Dice Oliveira al dueño, Ni una palabra de esto. Sírvenos dos rones con un chin de limón. ¿Te gusta el ron? Le respondo que sí.
Miro a Oliveira. No sé cómo agradecerle la vida que me acaba de alargar. Al final levanto mi vaso de ron y sólo le digo, Gracias. Oliveira sonríe y se bebe el ron de un solo trago.
A lo largo de la noche Oliveira y yo nos hacemos amigos. Se decía antiguamente que en un principio los Hombres eran seres completos con dos cabezas, cuatro brazos, los dos sexos y que era tanto su poder que los dioses del Olimpo (y muchas otras mitologías) decidieron separarlos para debilitar su potencial. A mí sólo me ha pasado con Oliveira que sintiera de inmediato un amor inmenso, un deseo constante de estar con él, de compartir con él todo lo que durante tantos años me había guardado para mí solo. Oliveira fue el hombre que me enseñó que la generosidad y la confianza no son una cuestión de tiempo, son una cuestión de alma (ahora lo llaman empatía).
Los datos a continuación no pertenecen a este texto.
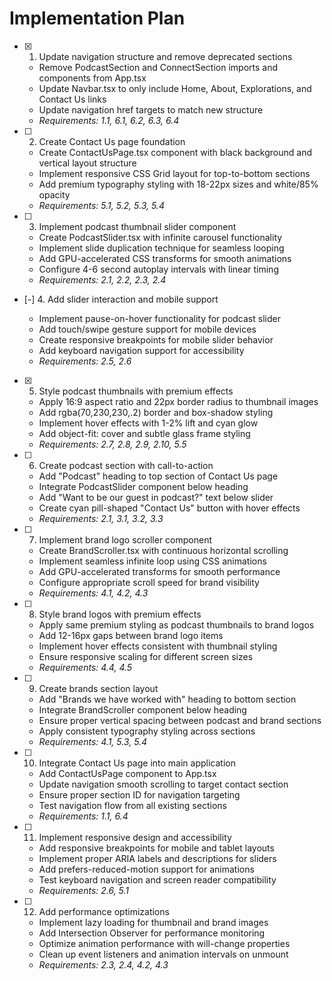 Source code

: # Implementation Plan

- [x] 1. Update navigation structure and remove deprecated sections









  - Remove PodcastSection and ConnectSection imports and components from App.tsx
  - Update Navbar.tsx to only include Home, About, Explorations, and Contact Us links
  - Update navigation href targets to match new structure
  - _Requirements: 1.1, 6.1, 6.2, 6.3, 6.4_

- [ ] 2. Create Contact Us page foundation




  - Create ContactUsPage.tsx component with black background and vertical layout structure
  - Implement responsive CSS Grid layout for top-to-bottom sections
  - Add premium typography styling with 18-22px sizes and white/85% opacity
  - _Requirements: 5.1, 5.2, 5.3, 5.4_

- [ ] 3. Implement podcast thumbnail slider component




  - Create PodcastSlider.tsx with infinite carousel functionality
  - Implement slide duplication technique for seamless looping
  - Add GPU-accelerated CSS transforms for smooth animations
  - Configure 4-6 second autoplay intervals with linear timing
  - _Requirements: 2.1, 2.2, 2.3, 2.4_

- [-] 4. Add slider interaction and mobile support







  - Implement pause-on-hover functionality for podcast slider
  - Add touch/swipe gesture support for mobile devices
  - Create responsive breakpoints for mobile slider behavior
  - Add keyboard navigation support for accessibility
  - _Requirements: 2.5, 2.6_

- [x] 5. Style podcast thumbnails with premium effects








  - Apply 16:9 aspect ratio and 22px border radius to thumbnail images
  - Add rgba(70,230,230,.2) border and box-shadow styling
  - Implement hover effects with 1-2% lift and cyan glow
  - Add object-fit: cover and subtle glass frame styling
  - _Requirements: 2.7, 2.8, 2.9, 2.10, 5.5_

- [ ] 6. Create podcast section with call-to-action
  - Add "Podcast" heading to top section of Contact Us page
  - Integrate PodcastSlider component below heading
  - Add "Want to be our guest in podcast?" text below slider
  - Create cyan pill-shaped "Contact Us" button with hover effects
  - _Requirements: 2.1, 3.1, 3.2, 3.3_

- [ ] 7. Implement brand logo scroller component
  - Create BrandScroller.tsx with continuous horizontal scrolling
  - Implement seamless infinite loop using CSS animations
  - Add GPU-accelerated transforms for smooth performance
  - Configure appropriate scroll speed for brand visibility
  - _Requirements: 4.1, 4.2, 4.3_

- [ ] 8. Style brand logos with premium effects
  - Apply same premium styling as podcast thumbnails to brand logos
  - Add 12-16px gaps between brand logo items
  - Implement hover effects consistent with thumbnail styling
  - Ensure responsive scaling for different screen sizes
  - _Requirements: 4.4, 4.5_

- [ ] 9. Create brands section layout
  - Add "Brands we have worked with" heading to bottom section
  - Integrate BrandScroller component below heading
  - Ensure proper vertical spacing between podcast and brand sections
  - Apply consistent typography styling across sections
  - _Requirements: 4.1, 5.3, 5.4_

- [ ] 10. Integrate Contact Us page into main application
  - Add ContactUsPage component to App.tsx
  - Update navigation smooth scrolling to target contact section
  - Ensure proper section ID for navigation targeting
  - Test navigation flow from all existing sections
  - _Requirements: 1.1, 6.4_

- [ ] 11. Implement responsive design and accessibility
  - Add responsive breakpoints for mobile and tablet layouts
  - Implement proper ARIA labels and descriptions for sliders
  - Add prefers-reduced-motion support for animations
  - Test keyboard navigation and screen reader compatibility
  - _Requirements: 2.6, 5.1_

- [ ] 12. Add performance optimizations
  - Implement lazy loading for thumbnail and brand images
  - Add Intersection Observer for performance monitoring
  - Optimize animation performance with will-change properties
  - Clean up event listeners and animation intervals on unmount
  - _Requirements: 2.3, 2.4, 4.2, 4.3_
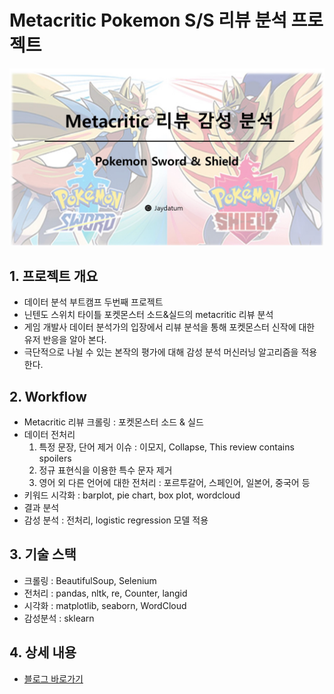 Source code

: # Metacritic Pokemon S/S 리뷰 분석 프로젝트
![metacritic_poke](/metacritic_pokemon/images/metacritic_poke.jpg)

## 1. 프로젝트 개요
- 데이터 분석 부트캠프 두번째 프로젝트
- 닌텐도 스위치 타이틀 포켓몬스터 소드&실드의 metacritic 리뷰 분석
- 게임 개발사 데이터 분석가의 입장에서 리뷰 분석을 통해 포켓몬스터 신작에 대한 유저 반응을 알아 본다.
- 극단적으로 나뉠 수 있는 본작의 평가에 대해 감성 분석 머신러닝 알고리즘을 적용한다.

## 2. Workflow
- Metacritic 리뷰 크롤링 : 포켓몬스터 소드 & 실드
- 데이터 전처리  
  1. 특정 문장, 단어 제거 이슈 : 이모지, Collapse, This review contains spoilers
  2. 정규 표현식을 이용한 특수 문자 제거
  3. 영어 외 다른 언어에 대한 전처리 : 포르투갈어, 스페인어, 일본어, 중국어 등
- 키워드 시각화 : barplot, pie chart, box plot, wordcloud
- 결과 분석
- 감성 분석 : 전처리, logistic regression 모델 적용
  

## 3. 기술 스택
- 크롤링 : BeautifulSoup, Selenium
- 전처리 : pandas, nltk, re, Counter, langid
- 시각화 : matplotlib, seaborn, WordCloud
- 감성분석 : sklearn

## 4. 상세 내용
- [블로그 바로가기](https://jaydatum.tistory.com/category/Jay%27s%20Project/metacritic%20%ED%8F%AC%EC%BC%93%EB%AA%AC%20%EC%86%8C%EB%93%9C%26%EC%8B%A4%EB%93%9C%20%EB%A6%AC%EB%B7%B0%20%EB%B6%84%EC%84%9D)
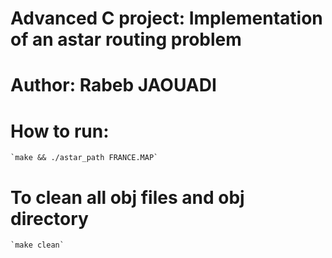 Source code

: # Advanced C project: Implementation of an astar routing problem

# Author: Rabeb JAOUADI

# How to run:
    `make && ./astar_path FRANCE.MAP`

# To clean all obj files and obj directory
    `make clean`
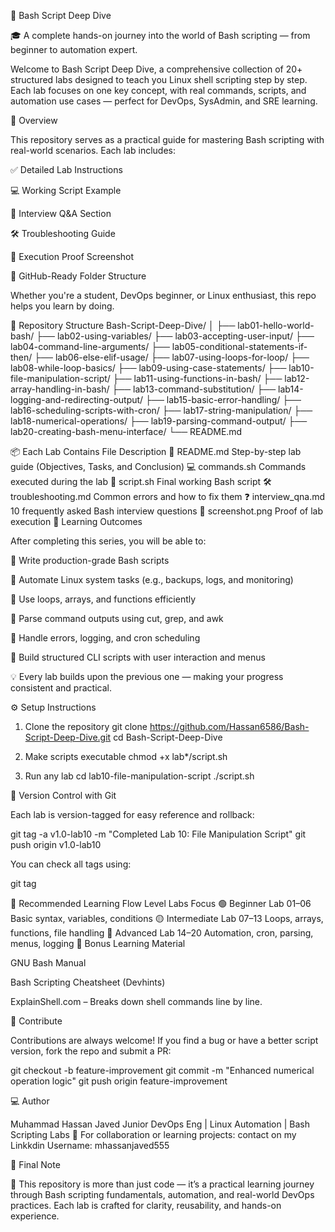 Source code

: 🚀 Bash Script Deep Dive

🎓 A complete hands-on journey into the world of Bash scripting — from beginner to automation expert.

Welcome to Bash Script Deep Dive, a comprehensive collection of 20+ structured labs designed to teach you Linux shell scripting step by step.
Each lab focuses on one key concept, with real commands, scripts, and automation use cases — perfect for DevOps, SysAdmin, and SRE learning.

🧭 Overview

This repository serves as a practical guide for mastering Bash scripting with real-world scenarios.
Each lab includes:

✅ Detailed Lab Instructions

💻 Working Script Example

🧠 Interview Q&A Section

🛠️ Troubleshooting Guide

📸 Execution Proof Screenshot

🧾 GitHub-Ready Folder Structure

Whether you're a student, DevOps beginner, or Linux enthusiast, this repo helps you learn by doing.

📁 Repository Structure
Bash-Script-Deep-Dive/
│
├── lab01-hello-world-bash/
├── lab02-using-variables/
├── lab03-accepting-user-input/
├── lab04-command-line-arguments/
├── lab05-conditional-statements-if-then/
├── lab06-else-elif-usage/
├── lab07-using-loops-for-loop/
├── lab08-while-loop-basics/
├── lab09-using-case-statements/
├── lab10-file-manipulation-script/
├── lab11-using-functions-in-bash/
├── lab12-array-handling-in-bash/
├── lab13-command-substitution/
├── lab14-logging-and-redirecting-output/
├── lab15-basic-error-handling/
├── lab16-scheduling-scripts-with-cron/
├── lab17-string-manipulation/
├── lab18-numerical-operations/
├── lab19-parsing-command-output/
├── lab20-creating-bash-menu-interface/
└── README.md

📦 Each Lab Contains
File	Description
📘 README.md	Step-by-step lab guide (Objectives, Tasks, and Conclusion)
💻 commands.sh	Commands executed during the lab
🧾 script.sh	Final working Bash script
🛠 troubleshooting.md	Common errors and how to fix them
❓ interview_qna.md	10 frequently asked Bash interview questions
📸 screenshot.png	Proof of lab execution
🎯 Learning Outcomes

After completing this series, you will be able to:

🔹 Write production-grade Bash scripts

🔹 Automate Linux system tasks (e.g., backups, logs, and monitoring)

🔹 Use loops, arrays, and functions efficiently

🔹 Parse command outputs using cut, grep, and awk

🔹 Handle errors, logging, and cron scheduling

🔹 Build structured CLI scripts with user interaction and menus

💡 Every lab builds upon the previous one — making your progress consistent and practical.

⚙️ Setup Instructions
1. Clone the repository
git clone https://github.com/Hassan6586/Bash-Script-Deep-Dive.git
cd Bash-Script-Deep-Dive

2. Make scripts executable
chmod +x lab*/script.sh

3. Run any lab
cd lab10-file-manipulation-script
./script.sh

🧩 Version Control with Git

Each lab is version-tagged for easy reference and rollback:

git tag -a v1.0-lab10 -m "Completed Lab 10: File Manipulation Script"
git push origin v1.0-lab10


You can check all tags using:

git tag

📘 Recommended Learning Flow
Level	Labs	Focus
🟢 Beginner	Lab 01–06	Basic syntax, variables, conditions
🟡 Intermediate	Lab 07–13	Loops, arrays, functions, file handling
🔵 Advanced	Lab 14–20	Automation, cron, parsing, menus, logging
🧠 Bonus Learning Material

GNU Bash Manual

Bash Scripting Cheatsheet (Devhints)

ExplainShell.com
 – Breaks down shell commands line by line.

🌟 Contribute

Contributions are always welcome!
If you find a bug or have a better script version, fork the repo and submit a PR:

git checkout -b feature-improvement
git commit -m "Enhanced numerical operation logic"
git push origin feature-improvement

💻 Author

Muhammad Hassan Javed
Junior DevOps Eng | Linux Automation | Bash Scripting Labs
📧 For collaboration or learning projects: contact on my Linkkdin Username: mhassanjaved555

🏁 Final Note

🧩 This repository is more than just code — it’s a practical learning journey through Bash scripting fundamentals, automation, and real-world DevOps practices.
Each lab is crafted for clarity, reusability, and hands-on experience.
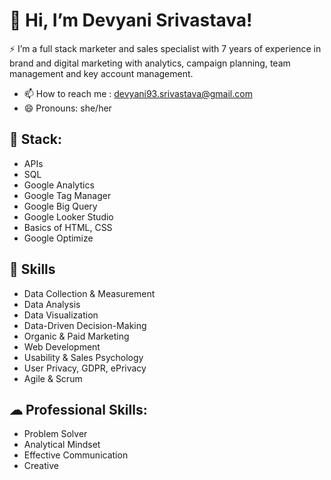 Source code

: # 👋 Hi, I’m Devyani Srivastava!
⚡ I’m a full stack marketer and sales specialist with 7 years of experience in brand and digital marketing with analytics, campaign planning, team management and key account management.

- 📫 How to reach me : devyani93.srivastava@gmail.com
- 😄 Pronouns: she/her

##  🔌 Stack:
- APIs
- SQL
- Google Analytics
- Google Tag Manager
- Google Big Query
- Google Looker Studio
- Basics of HTML, CSS
- Google Optimize

## 👜 Skills 
- Data Collection & Measurement
- Data Analysis
- Data Visualization
- Data-Driven Decision-Making
- Organic & Paid Marketing
- Web Development
- Usability & Sales Psychology
- User Privacy, GDPR, ePrivacy
- Agile & Scrum

## ☁ Professional Skills:
- Problem Solver
- Analytical Mindset
- Effective Communication
- Creative

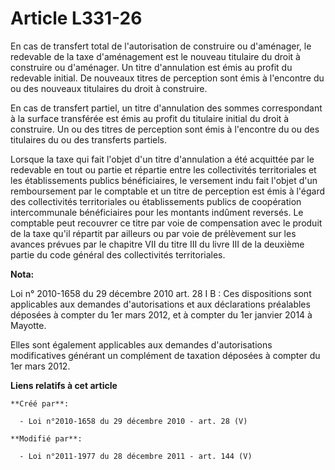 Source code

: # Article L331-26

En cas de transfert total de l'autorisation de construire ou d'aménager, le redevable de la taxe d'aménagement est le nouveau
titulaire du droit à construire ou d'aménager. Un titre d'annulation est émis au profit du redevable initial. De nouveaux
titres de perception sont émis à l'encontre du ou des nouveaux titulaires du droit à construire. 

En cas de transfert partiel, un titre d'annulation des sommes correspondant à la surface transférée est émis au profit du
titulaire initial du droit à construire. Un ou des titres de perception sont émis à l'encontre du ou des titulaires du ou des
transferts partiels. 

Lorsque la taxe qui fait l'objet d'un titre d'annulation a été acquittée par le redevable en tout ou partie et répartie entre
les collectivités territoriales et les établissements publics bénéficiaires, le versement indu fait l'objet d'un
remboursement par le comptable et un titre de perception est émis à l'égard des collectivités territoriales ou établissements
publics de coopération intercommunale bénéficiaires pour les montants indûment reversés. Le comptable peut recouvrer ce titre
par voie de compensation avec le produit de la taxe qu'il répartit par ailleurs ou par voie de prélèvement sur les avances
prévues par              le chapitre VII du titre III du livre III de la deuxième partie du code général des collectivités
territoriales.

**Nota:**

Loi n° 2010-1658 du 29 décembre 2010 art. 28 I B : Ces dispositions sont applicables aux demandes d'autorisations et aux
déclarations préalables déposées à compter du 1er mars 2012, et à compter du 1er janvier 2014 à Mayotte. 

Elles sont également applicables aux demandes d'autorisations modificatives générant un complément de taxation déposées à
compter du 1er mars 2012.

**Liens relatifs à cet article**

	**Créé par**:

	  - Loi n°2010-1658 du 29 décembre 2010 - art. 28 (V)

	**Modifié par**:

	  - Loi n°2011-1977 du 28 décembre 2011 - art. 144 (V)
Recuerdo de aquella noche las risas que surgieron casi de inmediato y me sorprendí en un momento al pensar que hacía apenas tres horas una faca iba a hundirse en mi hígado y allí iban a acabar mis días que hasta ese momento habían sido tan miserables como los de cualquier ser humano.
Me dice Oliveira, Fíjate que la imagen del amor es el amor a la vida. Piensa en los trabajos y fatigas de todos y cada uno de nosotros; piensa si quieres en las fatigas de lo más golpeados por la fortuna y en ese afán por seguir vivo, descubrirás la esencia del verdadero amor; el amor es dar y nosotros nos damos a la vida, sea ésta como sea. Por eso creo que el hombre que se suicida realmente nunca supo amar. Lo que no es mejor ni peor que saber. Es una cuestión de sentimientos.
El dueño del bohío quiere cerrar. Me pregunta si me quedo allí. Le digo que sí. Me invita Oliveira a su casa. Dice el dueño que lo pagado no se devuelve. Acepto la invitación de Oliveira.
Mientras caminamos por unos senderos que me va descubriendo Oliveira en la oscuridad selvática, me atrevo a preguntarle porqué me ha salvado. Oliveira calla un largo rato, un rato que a mí se me hace eterno, que me llega a hacer dudar si he hecho bien al hacerle esa pregunta. Por fin Oliveira me responde, Me gusta la vida y ese hombre quería acabar con ella. Tú no hacías nada. Sólo esperabas. No es importante. Ya llegamos.
Le digo a Oliveira, Tu nombre viene de olivo y yo me llamo Olmo. Los dos somos árboles.
Sonríe Oliveira. En la oscuridad se vislumbra una construcción tosca de madera.
Cuando le conozco Oliveira tiene setenta años. Yo acabo de cumplir veintisiete.
Duerme, me dice Oliveira, duerme, hijo. Es la primera vez que un hombre me llama hijo. Tumbado en una cama hecha de paja, junto a un hombre que me acaba de salvar la vida, pienso en mi madre. Pienso que le digo, Mamá, Oliveira me ha llamado hijo.

Narrativa

Tags : Colección Redactado por Fernando García-Loygorri Gazapo el 19/08/2014 a las 21:48 | Comentarios {0}


Decimoctavo día


Hay un güisqui encima de una barra de madera. Tras de mí corre el río Amazonas y un tipo mal encarado, con una larga cicatriz en su mano izquierda que acaba en el dedo corazón mutilado, me amenaza con destriparme si no abandono de inmediato el bohío. Yo no voy a abandonarlo, ni voy a permitir que ese hijo de mala madre se salga con la suya. La noche está cayendo y ya le he pagado al dueño por pasar la noche a cubierto y no al raso, en una selva que desconozco. Yo estoy mirando al tipo que evidentemente está borracho y tiene mal vino pero no está lo suficientemente borracho como para perder el equilibrio lo que lo hace más peligroso. Es fuerte y tiene cara de mala persona. Es una mala persona.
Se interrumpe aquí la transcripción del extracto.